> **What you are asked to do**: Nothing but the records, copied exactly and stripped of pictures, should be in the answer.

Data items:
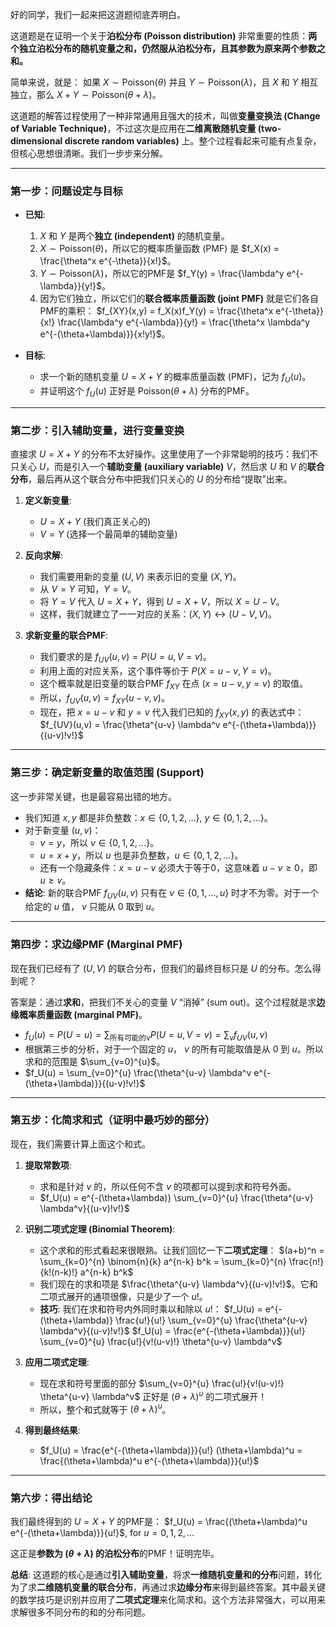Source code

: 好的同学，我们一起来把这道题彻底弄明白。

这道题是在证明一个关于**泊松分布 (Poisson distribution)** 非常重要的性质：**两个独立泊松分布的随机变量之和，仍然服从泊松分布，且其参数为原来两个参数之和。**

简单来说，就是：
如果 $X \sim \text{Poisson}(\theta)$ 并且 $Y \sim \text{Poisson}(\lambda)$，且 $X$ 和 $Y$ 相互独立，那么 $X+Y \sim \text{Poisson}(\theta+\lambda)$。

这道题的解答过程使用了一种非常通用且强大的技术，叫做**变量变换法 (Change of Variable Technique)**，不过这次是应用在**二维离散随机变量 (two-dimensional discrete random variables)** 上。整个过程看起来可能有点复杂，但核心思想很清晰。我们一步步来分解。

---

### 第一步：问题设定与目标

*   **已知**:
    1.  $X$ 和 $Y$ 是两个**独立 (independent)** 的随机变量。
    2.  $X \sim \text{Poisson}(\theta)$，所以它的概率质量函数 (PMF) 是 $f_X(x) = \frac{\theta^x e^{-\theta}}{x!}$。
    3.  $Y \sim \text{Poisson}(\lambda)$，所以它的PMF是 $f_Y(y) = \frac{\lambda^y e^{-\lambda}}{y!}$。
    4.  因为它们独立，所以它们的**联合概率质量函数 (joint PMF)** 就是它们各自PMF的乘积：
        $f_{XY}(x,y) = f_X(x)f_Y(y) = \frac{\theta^x e^{-\theta}}{x!} \frac{\lambda^y e^{-\lambda}}{y!} = \frac{\theta^x \lambda^y e^{-(\theta+\lambda)}}{x!y!}$。

*   **目标**:
    *   求一个新的随机变量 $U = X+Y$ 的概率质量函数 (PMF)，记为 $f_U(u)$。
    *   并证明这个 $f_U(u)$ 正好是 $\text{Poisson}(\theta+\lambda)$ 分布的PMF。

---

### 第二步：引入辅助变量，进行变量变换

直接求 $U=X+Y$ 的分布不太好操作。这里使用了一个非常聪明的技巧：我们不只关心 $U$，而是引入一个**辅助变量 (auxiliary variable)** $V$，然后求 $U$ 和 $V$ 的**联合分布**，最后再从这个联合分布中把我们只关心的 $U$ 的分布给“提取”出来。

1.  **定义新变量**:
    *   $U = X+Y$ (我们真正关心的)
    *   $V = Y$ (选择一个最简单的辅助变量)

2.  **反向求解**:
    *   我们需要用新的变量 $(U, V)$ 来表示旧的变量 $(X, Y)$。
    *   从 $V=Y$ 可知，$Y=V$。
    *   将 $Y=V$ 代入 $U=X+Y$，得到 $U=X+V$，所以 $X = U-V$。
    *   这样，我们就建立了一一对应的关系：$(X, Y) \leftrightarrow (U-V, V)$。

3.  **求新变量的联合PMF**:
    *   我们要求的是 $f_{UV}(u,v) = P(U=u, V=v)$。
    *   利用上面的对应关系，这个事件等价于 $P(X=u-v, Y=v)$。
    *   这个概率就是旧变量的联合PMF $f_{XY}$ 在点 $(x=u-v, y=v)$ 的取值。
    *   所以，$f_{UV}(u,v) = f_{XY}(u-v, v)$。
    *   现在，把 $x=u-v$ 和 $y=v$ 代入我们已知的 $f_{XY}(x,y)$ 的表达式中：
        $f_{UV}(u,v) = \frac{\theta^{u-v} \lambda^v e^{-(\theta+\lambda)}}{(u-v)!v!}$

---

### 第三步：确定新变量的取值范围 (Support)

这一步非常关键，也是最容易出错的地方。

*   我们知道 $x, y$ 都是非负整数：$x \in \{0, 1, 2, \dots\}$, $y \in \{0, 1, 2, \dots\}$。
*   对于新变量 $(u, v)$：
    *   $v = y$，所以 $v \in \{0, 1, 2, \dots\}$。
    *   $u = x+y$，所以 $u$ 也是非负整数，$u \in \{0, 1, 2, \dots\}$。
    *   还有一个隐藏条件：$x = u-v$ 必须大于等于0，这意味着 $u-v \ge 0$，即 $u \ge v$。
*   **结论**: 新的联合PMF $f_{UV}(u,v)$ 只有在 $v \in \{0, 1, \dots, u\}$ 时才不为零。对于一个给定的 $u$ 值， $v$ 只能从 $0$ 取到 $u$。

---

### 第四步：求边缘PMF (Marginal PMF)

现在我们已经有了 $(U,V)$ 的联合分布，但我们的最终目标只是 $U$ 的分布。怎么得到呢？

答案是：通过**求和**，把我们不关心的变量 $V$ “消掉” (sum out)。这个过程就是求**边缘概率质量函数 (marginal PMF)**。

*   $f_U(u) = P(U=u) = \sum_{\text{所有可能的v}} P(U=u, V=v) = \sum_{v} f_{UV}(u,v)$
*   根据第三步的分析，对于一个固定的 $u$， $v$ 的所有可能取值是从 $0$ 到 $u$。所以求和的范围是 $\sum_{v=0}^{u}$。
*   $f_U(u) = \sum_{v=0}^{u} \frac{\theta^{u-v} \lambda^v e^{-(\theta+\lambda)}}{(u-v)!v!}$

---

### 第五步：化简求和式（证明中最巧妙的部分）

现在，我们需要计算上面这个和式。

1.  **提取常数项**:
    *   求和是针对 $v$ 的，所以任何不含 $v$ 的项都可以提到求和符号外面。
    *   $f_U(u) = e^{-(\theta+\lambda)} \sum_{v=0}^{u} \frac{\theta^{u-v} \lambda^v}{(u-v)!v!}$

2.  **识别二项式定理 (Binomial Theorem)**:
    *   这个求和的形式看起来很眼熟。让我们回忆一下**二项式定理**：
        $(a+b)^n = \sum_{k=0}^{n} \binom{n}{k} a^{n-k} b^k = \sum_{k=0}^{n} \frac{n!}{k!(n-k)!} a^{n-k} b^k$
    *   我们现在的求和项是 $\frac{\theta^{u-v} \lambda^v}{(u-v)!v!}$。它和二项式展开的通项很像，只是少了一个 $u!$。
    *   **技巧**: 我们在求和符号内外同时乘以和除以 $u!$：
        $f_U(u) = e^{-(\theta+\lambda)} \frac{u!}{u!} \sum_{v=0}^{u} \frac{\theta^{u-v} \lambda^v}{(u-v)!v!}$
        $f_U(u) = \frac{e^{-(\theta+\lambda)}}{u!} \sum_{v=0}^{u} \frac{u!}{v!(u-v)!} \theta^{u-v} \lambda^v$

3.  **应用二项式定理**:
    *   现在求和符号里面的部分 $\sum_{v=0}^{u} \frac{u!}{v!(u-v)!} \theta^{u-v} \lambda^v$ 正好是 $(\theta+\lambda)^u$ 的二项式展开！
    *   所以，整个和式就等于 $(\theta+\lambda)^u$。

4.  **得到最终结果**:
    *   $f_U(u) = \frac{e^{-(\theta+\lambda)}}{u!} (\theta+\lambda)^u = \frac{(\theta+\lambda)^u e^{-(\theta+\lambda)}}{u!}$

---

### 第六步：得出结论

我们最终得到的 $U=X+Y$ 的PMF是：
$f_U(u) = \frac{(\theta+\lambda)^u e^{-(\theta+\lambda)}}{u!}$, for $u=0, 1, 2, \dots$

这正是**参数为 $(\theta+\lambda)$ 的泊松分布**的PMF！证明完毕。

**总结**:
这道题的核心是通过**引入辅助变量**，将求**一维随机变量和的分布**问题，转化为了求**二维随机变量的联合分布**，再通过求**边缘分布**来得到最终答案。其中最关键的数学技巧是识别并应用了**二项式定理**来化简求和。这个方法非常强大，可以用来求解很多不同分布的和的分布问题。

> **Solution for this exercise**:
Source code

: 好的同学，我们一起来把这道题彻底弄明白。

这道题是在证明一个关于**泊松分布 (Poisson distribution)** 非常重要的性质：**两个独立泊松分布的随机变量之和，仍然服从泊松分布，且其参数为原来两个参数之和。**

简单来说，就是：
如果 $X \sim \text{Poisson}(\theta)$ 并且 $Y \sim \text{Poisson}(\lambda)$，且 $X$ 和 $Y$ 相互独立，那么 $X+Y \sim \text{Poisson}(\theta+\lambda)$。

这道题的解答过程使用了一种非常通用且强大的技术，叫做**变量变换法 (Change of Variable Technique)**，不过这次是应用在**二维离散随机变量 (two-dimensional discrete random variables)** 上。整个过程看起来可能有点复杂，但核心思想很清晰。我们一步步来分解。

---

### 第一步：问题设定与目标

*   **已知**:
    1.  $X$ 和 $Y$ 是两个**独立 (independent)** 的随机变量。
    2.  $X \sim \text{Poisson}(\theta)$，所以它的概率质量函数 (PMF) 是 $f_X(x) = \frac{\theta^x e^{-\theta}}{x!}$。
    3.  $Y \sim \text{Poisson}(\lambda)$，所以它的PMF是 $f_Y(y) = \frac{\lambda^y e^{-\lambda}}{y!}$。
    4.  因为它们独立，所以它们的**联合概率质量函数 (joint PMF)** 就是它们各自PMF的乘积：
        $f_{XY}(x,y) = f_X(x)f_Y(y) = \frac{\theta^x e^{-\theta}}{x!} \frac{\lambda^y e^{-\lambda}}{y!} = \frac{\theta^x \lambda^y e^{-(\theta+\lambda)}}{x!y!}$。

*   **目标**:
    *   求一个新的随机变量 $U = X+Y$ 的概率质量函数 (PMF)，记为 $f_U(u)$。
    *   并证明这个 $f_U(u)$ 正好是 $\text{Poisson}(\theta+\lambda)$ 分布的PMF。

---

### 第二步：引入辅助变量，进行变量变换

直接求 $U=X+Y$ 的分布不太好操作。这里使用了一个非常聪明的技巧：我们不只关心 $U$，而是引入一个**辅助变量 (auxiliary variable)** $V$，然后求 $U$ 和 $V$ 的**联合分布**，最后再从这个联合分布中把我们只关心的 $U$ 的分布给“提取”出来。

1.  **定义新变量**:
    *   $U = X+Y$ (我们真正关心的)
    *   $V = Y$ (选择一个最简单的辅助变量)

2.  **反向求解**:
    *   我们需要用新的变量 $(U, V)$ 来表示旧的变量 $(X, Y)$。
    *   从 $V=Y$ 可知，$Y=V$。
    *   将 $Y=V$ 代入 $U=X+Y$，得到 $U=X+V$，所以 $X = U-V$。
    *   这样，我们就建立了一一对应的关系：$(X, Y) \leftrightarrow (U-V, V)$。

3.  **求新变量的联合PMF**:
    *   我们要求的是 $f_{UV}(u,v) = P(U=u, V=v)$。
    *   利用上面的对应关系，这个事件等价于 $P(X=u-v, Y=v)$。
    *   这个概率就是旧变量的联合PMF $f_{XY}$ 在点 $(x=u-v, y=v)$ 的取值。
    *   所以，$f_{UV}(u,v) = f_{XY}(u-v, v)$。
    *   现在，把 $x=u-v$ 和 $y=v$ 代入我们已知的 $f_{XY}(x,y)$ 的表达式中：
        $f_{UV}(u,v) = \frac{\theta^{u-v} \lambda^v e^{-(\theta+\lambda)}}{(u-v)!v!}$

---

### 第三步：确定新变量的取值范围 (Support)

这一步非常关键，也是最容易出错的地方。

*   我们知道 $x, y$ 都是非负整数：$x \in \{0, 1, 2, \dots\}$, $y \in \{0, 1, 2, \dots\}$。
*   对于新变量 $(u, v)$：
    *   $v = y$，所以 $v \in \{0, 1, 2, \dots\}$。
    *   $u = x+y$，所以 $u$ 也是非负整数，$u \in \{0, 1, 2, \dots\}$。
    *   还有一个隐藏条件：$x = u-v$ 必须大于等于0，这意味着 $u-v \ge 0$，即 $u \ge v$。
*   **结论**: 新的联合PMF $f_{UV}(u,v)$ 只有在 $v \in \{0, 1, \dots, u\}$ 时才不为零。对于一个给定的 $u$ 值， $v$ 只能从 $0$ 取到 $u$。

---

### 第四步：求边缘PMF (Marginal PMF)

现在我们已经有了 $(U,V)$ 的联合分布，但我们的最终目标只是 $U$ 的分布。怎么得到呢？

答案是：通过**求和**，把我们不关心的变量 $V$ “消掉” (sum out)。这个过程就是求**边缘概率质量函数 (marginal PMF)**。

*   $f_U(u) = P(U=u) = \sum_{\text{所有可能的v}} P(U=u, V=v) = \sum_{v} f_{UV}(u,v)$
*   根据第三步的分析，对于一个固定的 $u$， $v$ 的所有可能取值是从 $0$ 到 $u$。所以求和的范围是 $\sum_{v=0}^{u}$。
*   $f_U(u) = \sum_{v=0}^{u} \frac{\theta^{u-v} \lambda^v e^{-(\theta+\lambda)}}{(u-v)!v!}$

---

### 第五步：化简求和式（证明中最巧妙的部分）

现在，我们需要计算上面这个和式。

1.  **提取常数项**:
    *   求和是针对 $v$ 的，所以任何不含 $v$ 的项都可以提到求和符号外面。
    *   $f_U(u) = e^{-(\theta+\lambda)} \sum_{v=0}^{u} \frac{\theta^{u-v} \lambda^v}{(u-v)!v!}$

2.  **识别二项式定理 (Binomial Theorem)**:
    *   这个求和的形式看起来很眼熟。让我们回忆一下**二项式定理**：
        $(a+b)^n = \sum_{k=0}^{n} \binom{n}{k} a^{n-k} b^k = \sum_{k=0}^{n} \frac{n!}{k!(n-k)!} a^{n-k} b^k$
    *   我们现在的求和项是 $\frac{\theta^{u-v} \lambda^v}{(u-v)!v!}$。它和二项式展开的通项很像，只是少了一个 $u!$。
    *   **技巧**: 我们在求和符号内外同时乘以和除以 $u!$：
        $f_U(u) = e^{-(\theta+\lambda)} \frac{u!}{u!} \sum_{v=0}^{u} \frac{\theta^{u-v} \lambda^v}{(u-v)!v!}$
        $f_U(u) = \frac{e^{-(\theta+\lambda)}}{u!} \sum_{v=0}^{u} \frac{u!}{v!(u-v)!} \theta^{u-v} \lambda^v$

3.  **应用二项式定理**:
    *   现在求和符号里面的部分 $\sum_{v=0}^{u} \frac{u!}{v!(u-v)!} \theta^{u-v} \lambda^v$ 正好是 $(\theta+\lambda)^u$ 的二项式展开！
    *   所以，整个和式就等于 $(\theta+\lambda)^u$。

4.  **得到最终结果**:
    *   $f_U(u) = \frac{e^{-(\theta+\lambda)}}{u!} (\theta+\lambda)^u = \frac{(\theta+\lambda)^u e^{-(\theta+\lambda)}}{u!}$

---

### 第六步：得出结论

我们最终得到的 $U=X+Y$ 的PMF是：
$f_U(u) = \frac{(\theta+\lambda)^u e^{-(\theta+\lambda)}}{u!}$, for $u=0, 1, 2, \dots$

这正是**参数为 $(\theta+\lambda)$ 的泊松分布**的PMF！证明完毕。

**总结**:
这道题的核心是通过**引入辅助变量**，将求**一维随机变量和的分布**问题，转化为了求**二维随机变量的联合分布**，再通过求**边缘分布**来得到最终答案。其中最关键的数学技巧是识别并应用了**二项式定理**来化简求和。这个方法非常强大，可以用来求解很多不同分布的和的分布问题。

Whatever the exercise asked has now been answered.